[Saved entries]
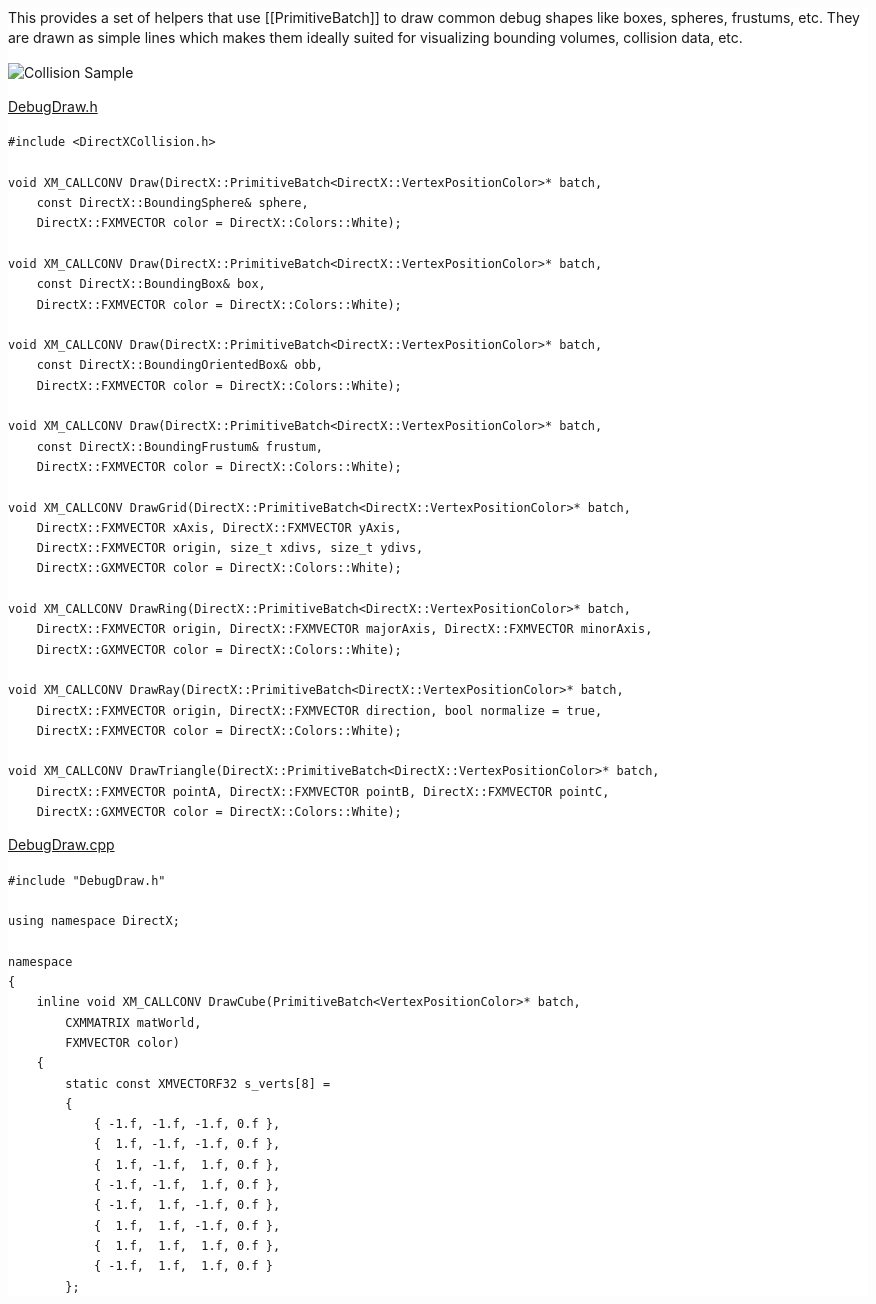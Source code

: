 This provides a set of helpers that use [[PrimitiveBatch]] to draw common debug shapes like boxes, spheres, frustums, etc. They are drawn as simple lines which makes them ideally suited for visualizing bounding volumes, collision data, etc.

![Collision Sample](https://github.com/Microsoft/DirectXTK/wiki/images/DebugDraw.PNG)

[DebugDraw.h](https://github.com/Microsoft/DirectXTK/wiki/DebugDraw.h)
 
    #include <DirectXCollision.h>

    void XM_CALLCONV Draw(DirectX::PrimitiveBatch<DirectX::VertexPositionColor>* batch,
        const DirectX::BoundingSphere& sphere,
        DirectX::FXMVECTOR color = DirectX::Colors::White);

    void XM_CALLCONV Draw(DirectX::PrimitiveBatch<DirectX::VertexPositionColor>* batch,
        const DirectX::BoundingBox& box,
        DirectX::FXMVECTOR color = DirectX::Colors::White);

    void XM_CALLCONV Draw(DirectX::PrimitiveBatch<DirectX::VertexPositionColor>* batch,
        const DirectX::BoundingOrientedBox& obb,
        DirectX::FXMVECTOR color = DirectX::Colors::White);

    void XM_CALLCONV Draw(DirectX::PrimitiveBatch<DirectX::VertexPositionColor>* batch,
        const DirectX::BoundingFrustum& frustum,
        DirectX::FXMVECTOR color = DirectX::Colors::White);

    void XM_CALLCONV DrawGrid(DirectX::PrimitiveBatch<DirectX::VertexPositionColor>* batch,
        DirectX::FXMVECTOR xAxis, DirectX::FXMVECTOR yAxis,
        DirectX::FXMVECTOR origin, size_t xdivs, size_t ydivs,
        DirectX::GXMVECTOR color = DirectX::Colors::White);

    void XM_CALLCONV DrawRing(DirectX::PrimitiveBatch<DirectX::VertexPositionColor>* batch,
        DirectX::FXMVECTOR origin, DirectX::FXMVECTOR majorAxis, DirectX::FXMVECTOR minorAxis,
        DirectX::GXMVECTOR color = DirectX::Colors::White);

    void XM_CALLCONV DrawRay(DirectX::PrimitiveBatch<DirectX::VertexPositionColor>* batch,
        DirectX::FXMVECTOR origin, DirectX::FXMVECTOR direction, bool normalize = true,
        DirectX::FXMVECTOR color = DirectX::Colors::White);

    void XM_CALLCONV DrawTriangle(DirectX::PrimitiveBatch<DirectX::VertexPositionColor>* batch,
        DirectX::FXMVECTOR pointA, DirectX::FXMVECTOR pointB, DirectX::FXMVECTOR pointC,
        DirectX::GXMVECTOR color = DirectX::Colors::White);

[DebugDraw.cpp](https://github.com/Microsoft/DirectXTK/wiki/DebugDraw.cpp)

    #include "DebugDraw.h"

    using namespace DirectX;

    namespace
    {
        inline void XM_CALLCONV DrawCube(PrimitiveBatch<VertexPositionColor>* batch,
            CXMMATRIX matWorld,
            FXMVECTOR color)
        {
            static const XMVECTORF32 s_verts[8] =
            {
                { -1.f, -1.f, -1.f, 0.f },
                {  1.f, -1.f, -1.f, 0.f },
                {  1.f, -1.f,  1.f, 0.f },
                { -1.f, -1.f,  1.f, 0.f },
                { -1.f,  1.f, -1.f, 0.f },
                {  1.f,  1.f, -1.f, 0.f },
                {  1.f,  1.f,  1.f, 0.f },
                { -1.f,  1.f,  1.f, 0.f }
            };
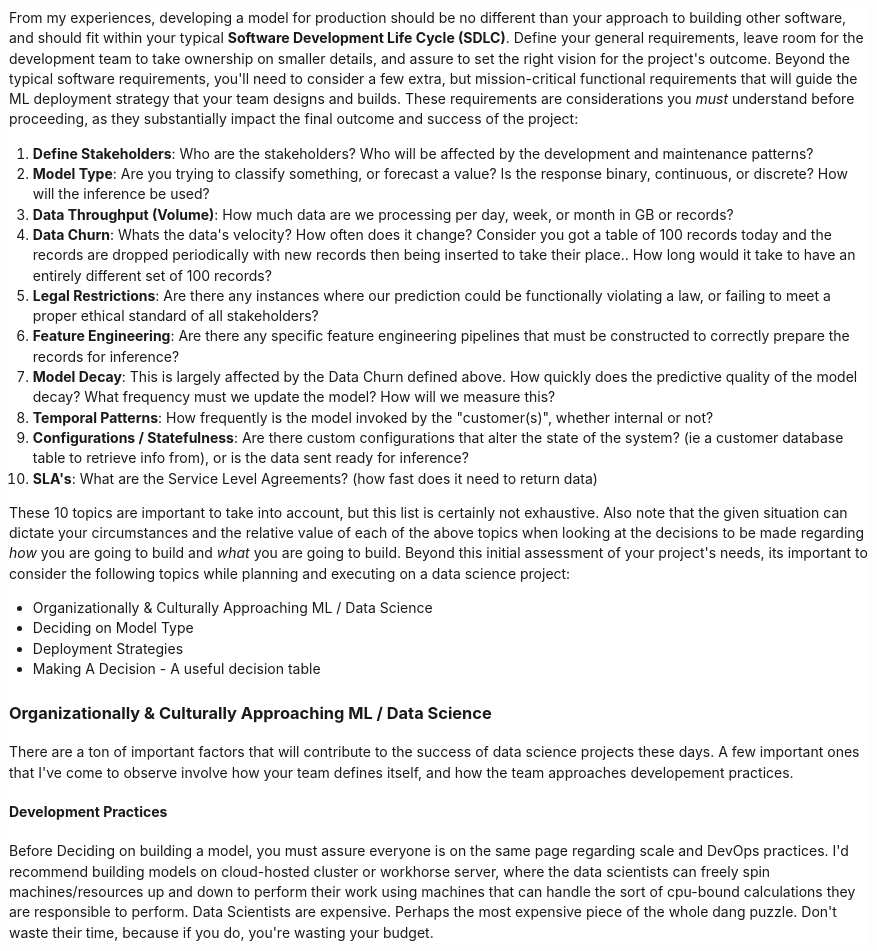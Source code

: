 From my experiences, developing a model for production should be no different than your approach to building other software, and should fit within your typical __Software Development Life Cycle (SDLC)__. Define your general requirements, leave room for the development team to take ownership on smaller details, and assure to set the right vision for the project's outcome. Beyond the typical software requirements, you'll need to consider a few extra, but mission-critical functional requirements that will guide the ML deployment strategy that your team designs and builds. These requirements are considerations you _must_ understand before proceeding, as they substantially impact the final outcome and success of the project:

1. __Define Stakeholders__: Who are the stakeholders? Who will be affected by the development and maintenance patterns?
2. __Model Type__: Are you trying to classify something, or forecast a value? Is the response binary, continuous, or discrete? How will the inference be used?
3. __Data Throughput (Volume)__: How much data are we processing per day, week, or month in GB or records?
4. __Data Churn__: Whats the data's velocity? How often does it change? Consider you got a table of 100 records today and the records are dropped periodically with new records then being inserted to take their place.. How long would it take to have an entirely different set of 100 records?
5. __Legal Restrictions__: Are there any instances where our prediction could be functionally violating a law, or failing to meet a proper ethical standard of all stakeholders? 
6. __Feature Engineering__: Are there any specific feature engineering pipelines that must be constructed to correctly prepare the records for inference?
7. __Model Decay__: This is largely affected by the Data Churn defined above. How quickly does the predictive quality of the model decay? What frequency must we update the model? How will we measure this?
8. __Temporal Patterns__: How frequently is the model invoked by the "customer(s)", whether internal or not?
9. __Configurations / Statefulness__: Are there custom configurations that alter the state of the system? (ie a customer database table to retrieve info from), or is the data sent ready for inference?
10. __SLA's__: What are the Service Level Agreements? (how fast does it need to return data)

These 10 topics are important to take into account, but this list is certainly not exhaustive. Also note that the given situation can dictate your circumstances and the relative value of each of the above topics when looking at the decisions to be made regarding _how_ you are going to build and _what_ you are going to build. Beyond this initial assessment of your project's needs, its important to consider the following topics while planning and executing on a data science project:
- Organizationally & Culturally Approaching ML / Data Science
- Deciding on Model Type
- Deployment Strategies
- Making A Decision - A useful decision table


### Organizationally & Culturally Approaching ML / Data Science

There are a ton of important factors that will contribute to the success of data science projects these days. A few important ones that I've come to observe involve how your team defines itself, and how the team approaches developement practices.

#### Development Practices
Before Deciding on building a model, you must assure everyone is on the same page regarding scale and DevOps practices. I'd recommend building models on cloud-hosted cluster or workhorse server, where the data scientists can freely spin machines/resources up and down to perform their work using machines that can handle the sort of cpu-bound calculations they are responsible to perform. Data Scientists are expensive. Perhaps the most expensive piece of the whole dang puzzle. Don't waste their time, because if you do, you're wasting your budget.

* [ASSIGNMENT] Of all the lines in the entries, count those with the string "Beyond", and report only that number.

* [RESULT OF THE TASK] 2